William W-G. Yeh (葉文工 (Yè Wéngōng)) is a Taiwanese-American civil engineer and the Richard G. Newman AECOM Distinguished Professor of Civil Engineering, University of California, Los Angeles, a chair position that he was given in 2010. His research work has involved the development of computer models for optimal operations of large-scale hydropower and water supply systems. He is an Elected Fellow of the American Geophysical Union, Elected Fellow and Elected Honorary Member of the American Society of Civil Engineers (ASCE), Elected Member of the National Academy of Engineering and also Elected Fellow of the American Association for the Advancement of Science. He was also given the Julian Hinds Award, for his outstanding work, and also the Lifetime Achievement Award, both by the ASCE. In 2008, a symposium at UCLA honored Yeh's work.

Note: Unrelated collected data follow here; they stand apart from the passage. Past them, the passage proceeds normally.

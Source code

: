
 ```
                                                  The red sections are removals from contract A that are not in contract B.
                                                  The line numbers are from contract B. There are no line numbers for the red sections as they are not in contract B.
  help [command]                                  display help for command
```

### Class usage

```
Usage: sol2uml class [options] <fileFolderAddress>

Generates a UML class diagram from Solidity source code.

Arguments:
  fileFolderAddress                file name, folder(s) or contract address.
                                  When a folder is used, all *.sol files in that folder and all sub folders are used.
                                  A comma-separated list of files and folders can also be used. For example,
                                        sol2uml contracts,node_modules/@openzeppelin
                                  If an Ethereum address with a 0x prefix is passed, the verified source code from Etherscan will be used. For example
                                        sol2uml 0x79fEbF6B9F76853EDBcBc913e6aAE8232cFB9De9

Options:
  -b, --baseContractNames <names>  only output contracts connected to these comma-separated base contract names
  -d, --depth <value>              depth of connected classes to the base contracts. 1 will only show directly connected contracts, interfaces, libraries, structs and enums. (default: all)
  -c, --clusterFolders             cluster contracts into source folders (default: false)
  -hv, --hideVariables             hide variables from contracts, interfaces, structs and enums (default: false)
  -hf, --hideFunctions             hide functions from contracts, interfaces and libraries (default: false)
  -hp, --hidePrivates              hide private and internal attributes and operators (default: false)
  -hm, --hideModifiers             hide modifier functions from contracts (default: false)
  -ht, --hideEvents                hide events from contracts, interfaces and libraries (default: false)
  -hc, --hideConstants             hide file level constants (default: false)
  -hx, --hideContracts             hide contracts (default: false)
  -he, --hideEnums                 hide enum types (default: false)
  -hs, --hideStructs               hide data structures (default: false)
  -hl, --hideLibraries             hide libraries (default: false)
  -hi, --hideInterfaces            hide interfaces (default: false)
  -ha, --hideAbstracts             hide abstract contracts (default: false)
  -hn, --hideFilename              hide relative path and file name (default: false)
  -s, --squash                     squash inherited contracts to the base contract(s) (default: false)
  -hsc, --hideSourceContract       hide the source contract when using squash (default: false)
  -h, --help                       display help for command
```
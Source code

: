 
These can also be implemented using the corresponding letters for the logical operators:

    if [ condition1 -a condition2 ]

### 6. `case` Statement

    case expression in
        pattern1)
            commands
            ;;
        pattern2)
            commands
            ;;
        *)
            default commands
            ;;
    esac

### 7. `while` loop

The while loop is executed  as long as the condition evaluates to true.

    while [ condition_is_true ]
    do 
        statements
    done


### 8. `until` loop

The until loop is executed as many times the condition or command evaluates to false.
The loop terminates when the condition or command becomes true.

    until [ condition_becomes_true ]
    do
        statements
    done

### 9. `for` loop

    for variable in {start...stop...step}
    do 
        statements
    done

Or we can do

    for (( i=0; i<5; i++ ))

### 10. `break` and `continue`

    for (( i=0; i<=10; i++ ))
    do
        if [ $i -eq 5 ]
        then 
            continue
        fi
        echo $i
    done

He was the editor of the ASCE's Journal of Water Resources Planning and Management from 1988 to 1993. He has authored 10 books and then also authored and co-authored 141 published papers in journals. In total, his original research has been cited more than 10,000 times.

==Education==
He received his Bachelor of Science degree from National Cheng Kung University in 1961, his Master of Science from New Mexico State University in 1964 and his PhD from Stanford University in 1967.

==Personal==
Professor Yeh immigrated from Taiwan to the United States in 1961. He lives in Los Angeles, and has two sons Michael Yeh, M.D., chief of the Division of Endocrine Surgery at UCLA, and Robert Yeh, M.D., director of the Richard and Susan Smith Center for Outcomes Research and section chief of interventional cardiology at Beth Israel Deaconess Medical Center. His wife Jennie Pao Yeh died in 2021.